Of course, unless you are establishing radio and television from scratch, you are always caught by the hangover from the immediate past. Paradoxically, therefore, while the political case is strong for public service broadcasting in some form at the inception of radio and television services with monopoly characteristics, it may, superficially, at least, appear to be weaker as the number of channels increase. Is that right, and what should the response be?

As we all know, one of the revolutionary changes in recent years is that the means for transferring information, including the media, have been transformed. The constraints imposed by spectrum scarcity have more or less disappeared, and broadcasting, which in simple terms at one point was a multipoint service, has evolved into a whole series of varying versions and combinations of point-to-point, point-to-multipoint, multipoint-to-multipoint, on-demand and mobile services. This is a revolution and, I suggest, a beneficial one which has been life-enhancing and life-improving for many people. The effect of all this is that we have in the most general sense moved from a world of scarcity to one of abundance—some might say excessive abundance—which of course poses problems, just as scarcity does.

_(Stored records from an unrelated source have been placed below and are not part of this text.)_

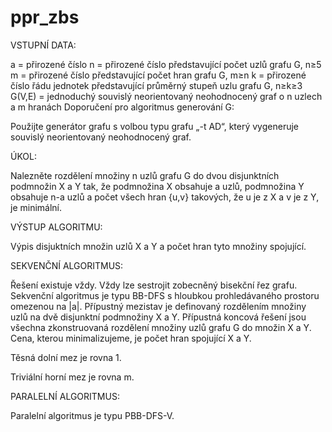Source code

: # ppr_zbs
VSTUPNÍ DATA:

a = přirozené číslo
n = přirozené číslo představující počet uzlů grafu G, n≥5
m = přirozené číslo představující počet hran grafu G, m≥n
k = přirozené číslo řádu jednotek představující průměrný stupeň uzlu grafu G, n≥k≥3
G(V,E) = jednoduchý souvislý neorientovaný neohodnocený graf o n uzlech a m hranách
Doporučení pro algoritmus generování G:

Použijte generátor grafu s volbou typu grafu „-t AD“, který vygeneruje souvislý neorientovaný neohodnocený graf.

ÚKOL:

Nalezněte rozdělení množiny n uzlů grafu G do dvou disjunktních podmnožin X a Y tak, že podmnožina X obsahuje a uzlů, podmnožina Y obsahuje n-a uzlů a počet všech hran {u,v} takových, že u je z X a v je z Y, je minimální.

VÝSTUP ALGORITMU:

Výpis disjuktních množin uzlů X a Y a počet hran tyto množiny spojující.

SEKVENČNÍ ALGORITMUS:

Řešení existuje vždy. Vždy lze sestrojit zobecněný bisekční řez grafu. Sekvenční algoritmus je typu BB-DFS s hloubkou prohledávaného prostoru omezenou na |a|. Přípustný mezistav je definovaný rozdělením množiny uzlů na dvě disjunktní podmnožiny X a Y. Přípustná koncová řešení jsou všechna zkonstruovaná rozdělení množiny uzlů grafu G do množin X a Y. Cena, kterou minimalizujeme, je počet hran spojující X a Y.

Těsná dolní mez je rovna 1.

Triviální horní mez je rovna m.

PARALELNÍ ALGORITMUS:

Paralelní algoritmus je typu PBB-DFS-V.
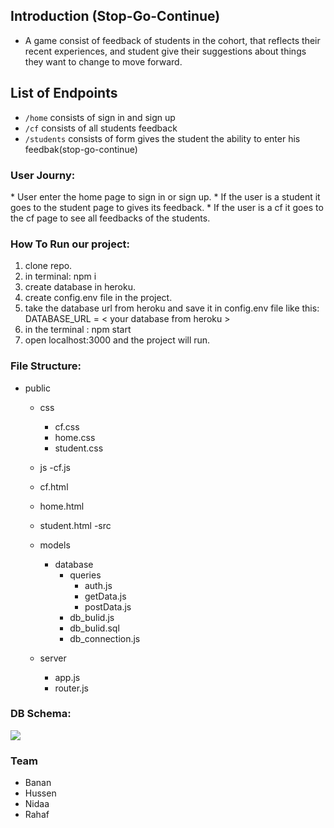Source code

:  ## Introduction (Stop-Go-Continue)
 
* A game consist of feedback of students in the cohort, that reflects their recent experiences, and student give their suggestions about things they want to change to move forward.


## List of Endpoints
* `/home` consists of sign in and sign up
* `/cf` consists of all students feedback
* `/students` consists of form gives the student the ability to enter his feedbak(stop-go-continue)


<h3>User Journy:</h3>
<p>* User enter the home page to sign in or sign up.
   * If the user is a student it goes to the student page to gives its feedback.
   * If the user is a cf it goes to the cf page to see all feedbacks of the students.
</p>

<h3>How To Run our project: </h3>
<ol>
<li>clone repo.</li>
<li>in terminal: npm i</li>
<li>create database in heroku.</li>
<li>create config.env file in the project.</li>
<li>take the database url from heroku and save it in config.env file like this: <br>
DATABASE_URL = < your database from heroku ></li>
<li>in the terminal : npm start</li>
<li>open localhost:3000 and the project will run.</li>
</ol>


<h3>File Structure:</h3>

- public
     - css
        - cf.css
        - home.css
        - student.css

     - js
          -cf.js
     - cf.html
     - home.html
     - student.html
-src
     - models
        - database
            - queries
                - auth.js
                - getData.js
                - postData.js
            - db_bulid.js
            - db_bulid.sql
            - db_connection.js
     - server
        - app.js
        - router.js


<h3>DB Schema:</h3>
<img src="![schema](https://user-images.githubusercontent.com/57197216/75767720-eb4f6200-5d4b-11ea-887d-f1a1a0e956f9.png)">

<h3>Team</h3>
<ul>
<li>Banan</li>
<li>Hussen</li>
<li>Nidaa</li>
<li>Rahaf</li>
</ul>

Having ended my much-enjoyed stint as chairman of the Communications Committee in 2004, because I believe that when one gives something up one should walk away, I deliberately took a step back from engagement in the politics of the media. However, I did not leave my interest in it behind, and my involvement with the wider media world continued in some respects. It is this change from scarcity to abundance which strikes me so strongly. During the whole of this period, public service broadcasting has been at the heart of UK media thinking, and, while things keep evolving, it has remained there while being consistently challenged.

We must be clear that public service broadcasting is not only what used to be known as television; it is also radio, and, as has been mentioned, it is not only the BBC but Channel 4, ITV and Channel 5. Together, they comprise our public service broadcasters; equally, each is an interconnected part of the whole, and they should not be wantonly and rashly reverse-engineered or disaggregated. In a world of information overload, they together provide a kind of datum point at the centre of what is on offer more widely.

In recent years and months, the incidence of fake news and its younger brother, dodgy information, has been at the heart of political debate in this country, both as a phenomenon but also as an influencer of voter behaviour. In my view, public sector broadcasters’ role is to provide an accessible gauge against which people can look at these wider media offerings. Because public service broadcasting is plural in its suppliers, there is no monopoly in its source, something which is very dangerous in a free society.

Our society has a number of national services with which everyone can engage if they feel the need to do so—that is the way we do these things in the 21st century. Of these, perhaps the National Health Service is the most obvious. Public service broadcasting in some ways—but only some—is similar, in that it is available to all. Just as the NHS relates to health, ultimately, public service broadcasting, given its plural character, provides guidance and commentary on the accuracy, truth, relevance and quality of material which is so important to the political and wider social health of the nation. It is available to all and compulsory for none.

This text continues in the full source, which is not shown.